Whether this practice helps patients comprehend and follow their doctor's advice – or harms their relationship with their doctor – depends on at least one major factor: Did the doctor consent to being recorded?
Dr. Ali Seifi, an assistant professor in the Department of Neurology at the University of Texas Health Science Center in San Antonio, recalls the first time he was recorded without his consent.
About two years ago, he says, he was treating a patient in the intensive care unit who had suffered a head injury in a car accident. He asked the patient's family to come to the hospital for a meeting. As he was showing them the patient's MRI and CT scans and talking about his condition, he says he realized they were recording him.
Seifi remembers thinking: "As a doctor, can I ask them to stop this recording? Or is this their right to do it?"
A breach of trust
The general answer, at least in California, is that by law you must get the consent of everyone involved before recording any conversation that common sense tells you might be "private" or "confidential," according to the Digital Media Law Project.

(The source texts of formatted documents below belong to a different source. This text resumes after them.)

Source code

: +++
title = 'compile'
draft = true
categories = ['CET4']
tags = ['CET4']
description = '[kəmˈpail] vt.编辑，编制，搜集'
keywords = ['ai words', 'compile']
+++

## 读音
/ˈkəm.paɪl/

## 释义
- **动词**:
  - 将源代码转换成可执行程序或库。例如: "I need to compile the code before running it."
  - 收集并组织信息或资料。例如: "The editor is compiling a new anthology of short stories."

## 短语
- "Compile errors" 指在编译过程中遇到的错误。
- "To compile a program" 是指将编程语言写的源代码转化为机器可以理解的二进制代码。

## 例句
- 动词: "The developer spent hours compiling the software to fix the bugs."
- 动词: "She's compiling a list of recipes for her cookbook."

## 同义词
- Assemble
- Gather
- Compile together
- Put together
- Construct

From Seifi's perspective, secret recordings also beg other questions: What is a patient's motive to surreptitiously record? Is there something wrong with the doctor's behavior or attitude? What is the patient intending to do with the recording? Could it be used in a lawsuit?
It's problematic, he says, "because secretly recording means that the patient is not trusting the doctor," says Seifi, who also co-wrote a Viewpoint article on the topic in an April edition of the Journal of American Medical Association.
If a patient asks a doctor if it's OK to record the conversation, and offers an honest explanation for why he's doing it, Seifi says most physicians will give the green light.
Still, he says he's heard from some colleagues who, knowing they're being recorded, temper their advice to protect themselves, he says.
"They try not to discuss in detail everything," Seifi says, because they fear that something they say could be "used against them sometime."
The best approach
If you're going to record a conversation with your doctor, the first rule is: #JustAsk if it's OK. Being able to make this request is part of having an open, candid relationship with a doctor, says Jonathan Sommers.
"Just tell your doctor why you want to record it, what you hope to gain from it and I would be shocked if they said no," Sommers says.
Sommers says he's glad that he recorded many of his conversations with his doctors. The recordings were essential during his cancer journey. And, he says, re-listening to them has become a form of therapy.
"When my journey was complete and I was healthy, I actually found it therapeutic to listen to the recordings again, to see how far I've come," he says.